- WHAT TO DO -
Filter the listing and keep only the lines with the word "Teaching".

- PROVIDED ENTRIES -
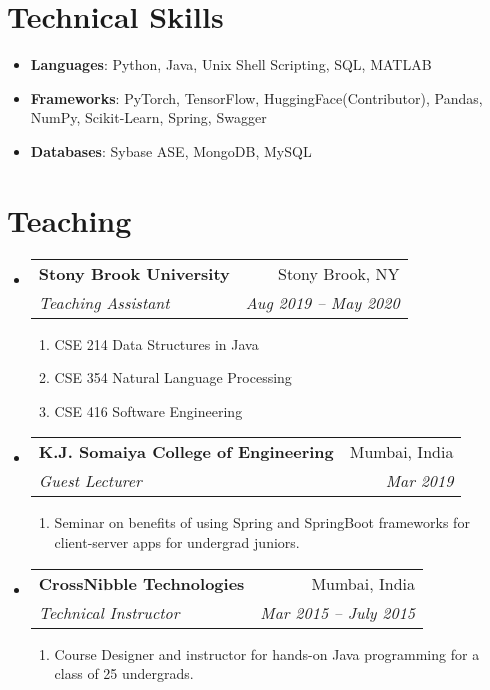 \documentclass[letterpaper,11pt]{article}
\makeatletter
\newcommand{\resumeItem}[2]{
  \item\small{
    \textbf{#1}{: #2 \vspace{-2pt}}
  }
}
\newcommand{\resumeSubheading}[4]{
  \vspace{-1pt}\item
    \begin{tabular*}{0.97\textwidth}{l@{\extracolsep{\fill}}r}
      \textbf{#1} & #2 \\
      \textit{\small#3} & \textit{\small #4} \\
    \end{tabular*}\vspace{-5pt}
}
\newcommand{\resumeSubItem}[2]{\resumeItem{#1}{#2}\vspace{-4pt}}
\newcommand{\resumeSubHeadingListStart}{\begin{itemize}[leftmargin=*]}
\newcommand{\resumeSubHeadingListEnd}{\end{itemize}}
\def\faGears{\unichar{"F085}}
\def\faClipboard{\unichar{"F0EA}}
\makeatother
\begin{document}
\section{{\faGears} Technical Skills}
 \resumeSubHeadingListStart
 \resumeSubItem{Languages}{Python, Java, Unix Shell Scripting, SQL, MATLAB}
 \resumeSubItem{Frameworks}{PyTorch, TensorFlow, HuggingFace(Contributor), Pandas, NumPy, Scikit-Learn, Spring, Swagger}
 \resumeSubItem{Databases}{Sybase ASE, MongoDB, MySQL}
 \resumeSubHeadingListEnd
 
 
\section{{\faClipboard} Teaching}
 \resumeSubHeadingListStart
    \resumeSubheading
      {Stony Brook University}{Stony Brook, NY}
      {Teaching Assistant}{Aug 2019 -- May 2020}
\begin{enumerate}[label={}, labelsep=0pt, leftmargin=0pt]
    \item CSE 214 Data Structures in Java
    \item CSE 354 Natural Language Processing
    \item CSE 416 Software Engineering
\end{enumerate}
      
\resumeSubheading
      {K.J. Somaiya College of Engineering}{Mumbai, India}
      {Guest Lecturer}{Mar 2019}
\begin{enumerate}[label={}, labelsep=0pt, leftmargin=0pt]
    \item Seminar on benefits of using Spring and SpringBoot frameworks for client-server apps for undergrad juniors.
\end{enumerate}

\resumeSubheading
      {CrossNibble Technologies}{Mumbai, India}
      {Technical Instructor}{Mar 2015 -- July 2015}
      
\begin{enumerate}[label={}, labelsep=0pt, leftmargin=0pt]
    \item Course Designer and instructor for hands-on Java programming for a class of 25 undergrads.
\end{enumerate}

\resumeSubHeadingListEnd
\end{document}
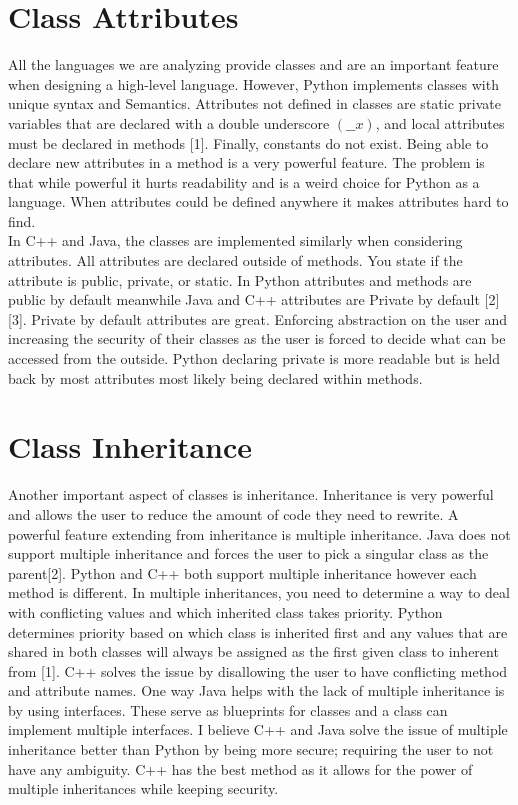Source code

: \documentclass[sigconf, nonacm, authorversion, language=english, 12pt]{acmart}
\def\tab{\hspace*{5mm}}
\begin{document}
\section{Class Attributes}

\tab All the languages we are analyzing provide classes and are an important feature when designing a high-level language. However, Python implements classes with unique
syntax and Semantics. Attributes not defined in classes are static private variables that are declared with a double underscore $(\_\_x)$, and local
attributes must be declared in methods [1]. Finally, constants do not exist. Being able to declare new attributes in a method is a very powerful feature.
The problem is that while powerful it hurts readability and is a weird choice for Python as a language. When attributes could be defined anywhere it makes attributes hard to find.\\

\tab In C++ and Java, the classes are implemented similarly when considering attributes. All attributes are declared outside of methods. You state if the attribute is public, private, or static.
In Python attributes and methods are public by default meanwhile Java and C++ attributes are Private by default [2][3]. Private by default attributes are great. Enforcing abstraction on the user and
increasing the security of their classes as the user is forced to decide what can be accessed from the outside. Python declaring private is more readable but is held back by most attributes
most likely being declared within methods.\\

\section{Class Inheritance}

\tab Another important aspect of classes is inheritance. Inheritance is very powerful and allows the user to reduce the amount of code they need to rewrite. A powerful feature extending from
inheritance is multiple inheritance. Java does not support multiple inheritance and forces the user to pick a singular class as the parent[2]. Python and C++ both support multiple inheritance
however each method is different. In multiple inheritances, you need to determine a way to deal with conflicting values and which inherited class takes priority. Python determines priority based
on which class is inherited first and any values that are shared in both classes will always be assigned as the first given class to inherent from [1]. C++ solves the issue by disallowing the user to have conflicting
method and attribute names. One way Java helps with the lack of multiple inheritance is by using interfaces. These serve as blueprints for classes and a class can implement multiple interfaces.
I believe C++ and Java solve the issue of multiple inheritance better than Python by being more secure; requiring the user to not have any ambiguity. C++ has the best method as it allows for the power of
multiple inheritances while keeping security.\\
\end{document}
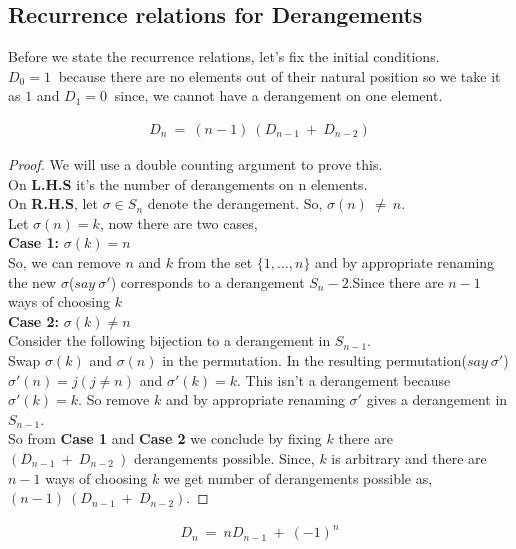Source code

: \subsection{Recurrence relations for Derangements}
Before we state the recurrence relations, let's fix the initial conditions. \\
$D_0 = 1~$ because there are no elements out of their natural position so we take it as $1$  and $D_1=0~$ since, we cannot have a derangement on one element.
\begin{recurrence relation} \label{rel:1}
\begin{align}
    D_n ~=~ (n-1)~(D_{n-1}~+~D_{n-2})
\end{align}
\end{recurrence relation}
\begin{proof}
We will use a double counting argument to prove this.\\
On \textbf{L.H.S} it's the number of derangements on n elements. \\
On \textbf{R.H.S}, let $\sigma\in S_n$ denote the derangement. So, $\sigma(n)~\neq~n$.\\
Let $\sigma(n)=k$, now there are two cases, \\
\textbf{Case 1:} $\sigma(k)=n$ \\
So, we can remove  $n$ and $k$ from the set $\{1,...,n\}$ and by appropriate renaming the new $\sigma$($say~ \sigma'$) corresponds to a derangement $S_n-2$.Since there are $n-1$ ways of choosing $k$\\
\textbf{Case 2:} $\sigma(k)\neq n$ \\
Consider the following bijection to a derangement in $S_{n-1}$.\\
Swap $\sigma(k)$ and $\sigma(n)$ in the permutation. In the resulting permutation($say~ \sigma'$) $\sigma'(n)=j (j \neq n)$ and $\sigma'(k)=k$. This isn't a derangement because $\sigma'(k)=k$. So remove $k$ and by appropriate renaming $\sigma'$ gives a derangement in $S_{n-1}$. \\
So from \textbf{Case 1} and \textbf{Case 2} we conclude by fixing $k$ there are $(D_{n-1}~+~D_{n-2}~)$ derangements possible. Since, $k$ is arbitrary and there are $n-1$ ways of choosing $k$ we get number of derangements possible as,   $(n-1)~(D_{n-1}~+~D_{n-2})$.
\end{proof}
\begin{recurrence relation} \label{rel:2}
\begin{align}
    D_n ~=~ nD_{n-1}~+~(-1)^n  
\end{align}
\end{recurrence relation}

- RESPONSE -
\section{{\faClipboard} Teaching}
      {Teaching Assistant}{Aug 2019 -- May 2020}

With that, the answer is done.